* Provided records:
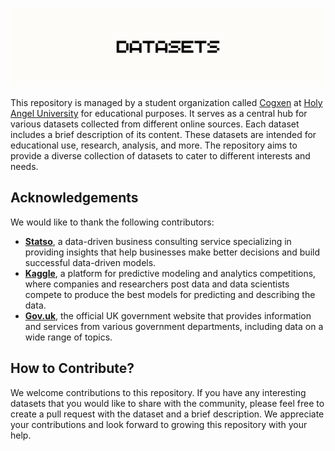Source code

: ![Banner](/assets/banner.png)

This repository is managed by a student organization called [Cogxen](https://cogxen.quest) at [Holy Angel University](https://hau.edu.ph) for educational purposes. It serves as a central hub for various datasets collected from different online sources. Each dataset includes a brief description of its content. These datasets are intended for educational use, research, analysis, and more. The repository aims to provide a diverse collection of datasets to cater to different interests and needs.

## Acknowledgements

We would like to thank the following contributors:

- **[Statso](https://statso.io/)**, a data-driven business consulting service specializing in providing insights that help businesses make better decisions and build successful data-driven models.
- **[Kaggle](https://www.kaggle.com/)**, a platform for predictive modeling and analytics competitions, where companies and researchers post data and data scientists compete to produce the best models for predicting and describing the data.
- **[Gov.uk](https://www.gov.uk/)**, the official UK government website that provides information and services from various government departments, including data on a wide range of topics.

## How to Contribute?

We welcome contributions to this repository. If you have any interesting datasets that you would like to share with the community, please feel free to create a pull request with the dataset and a brief description. We appreciate your contributions and look forward to growing this repository with your help.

* Work request: The answer is the run of lines above from the line containing "## Acknowledgements" through the line containing "We would like", copied exactly and alone.

* Worked solution:
## Acknowledgements

We would like to thank the following contributors:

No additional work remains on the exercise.